New, easier tests for two of the most common STIs have been cleared by the US FDA, paving the way for more rapid – and less uncomfortable – diagnosis and treatment. While tests for chlamydia and gonorrhea are already in widespread use, currently they can require relatively intrusive methods of sampling.
That’s a problem, because both diseases can have serious implications if left untreated. Although each can be symptom free for some time, long-term affects can include sterility and other complications.
Until now, the only tests approved by the US Food and Drug Administration for both STIs were cleared for urine, vaginal, or endocervical samples. Now, the FDA says, it has granted clearance to Aptima Combo 2 Assay and the Xpert CT/NG devices for throat and rectum testing. It means that something as simple as a swab taken via the mouth could lead to a successful diagnosis.
“The availability of these two tests will fill an unmet public health need, by allowing for more screening,” Tim Stenzel, M.D., Ph.D., director of the Office of In Vitro Diagnostics and Radiological Health in the FDA’s Center for Devices and Radiological Health, said of the new approvals.

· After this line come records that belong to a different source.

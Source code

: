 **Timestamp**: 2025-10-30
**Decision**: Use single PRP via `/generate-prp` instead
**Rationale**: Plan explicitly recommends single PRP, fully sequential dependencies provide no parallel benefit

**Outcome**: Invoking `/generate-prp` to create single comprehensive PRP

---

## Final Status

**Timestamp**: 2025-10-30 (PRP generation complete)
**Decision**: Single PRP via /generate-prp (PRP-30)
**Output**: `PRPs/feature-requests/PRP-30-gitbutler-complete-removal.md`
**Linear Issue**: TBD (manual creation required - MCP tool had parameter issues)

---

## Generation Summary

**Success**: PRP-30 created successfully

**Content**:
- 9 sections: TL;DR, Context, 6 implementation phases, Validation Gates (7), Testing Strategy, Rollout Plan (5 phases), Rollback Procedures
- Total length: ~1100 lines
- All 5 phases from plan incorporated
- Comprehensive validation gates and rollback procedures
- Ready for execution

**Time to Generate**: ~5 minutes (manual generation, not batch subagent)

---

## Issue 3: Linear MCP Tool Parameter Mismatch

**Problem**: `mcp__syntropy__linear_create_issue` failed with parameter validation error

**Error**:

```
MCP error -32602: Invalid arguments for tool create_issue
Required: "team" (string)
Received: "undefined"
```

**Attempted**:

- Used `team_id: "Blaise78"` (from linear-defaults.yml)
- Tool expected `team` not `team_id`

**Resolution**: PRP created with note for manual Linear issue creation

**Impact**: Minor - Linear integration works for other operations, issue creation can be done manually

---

It’s important, because rates of both chlamydia and gonorrhea in the US are on the rise. There are an estimated 1.7m cases of the former in the US, and more than half of million of the latter. The challenge is that even infected people can observe no symptoms, and thus unwittingly pass the STI on to someone else before it is diagnosed. That, combined with the fact that existing testing could be uncomfortable, had left healthcare professionals with an uphill struggle.
A sizable percentage of new STI cases in the US are among younger people. According to the ASHA, of the approximately 20 million new cases each year, around half of which are observed in youth aged 15-24. Chlamydia is the most common bacterial STI in the US, in part because most women and around half of men with it do not see any symptoms. Given undiagnosed STIs cause 24,000 women to become infertile each year, the ASHA recommends annual testing to every woman under 25.
The FDA granted its clearance via the premarket notification pathway, otherwise known as 510(k). Less arduous than the full FDA approvals process, it relies on demonstrating that a new device is “at least as safe and effective” – or “substantially equivalent” – to a current, legally marketed device. The FDA compared the two tests and their new methodology with samples of existing testing, and found they were both safe and effective.
It’s unclear how soon the Aptima Combo 2 Assay and Xpert CT/NG will begin showing up in healthcare facilities as another option alongside the existing testing methods.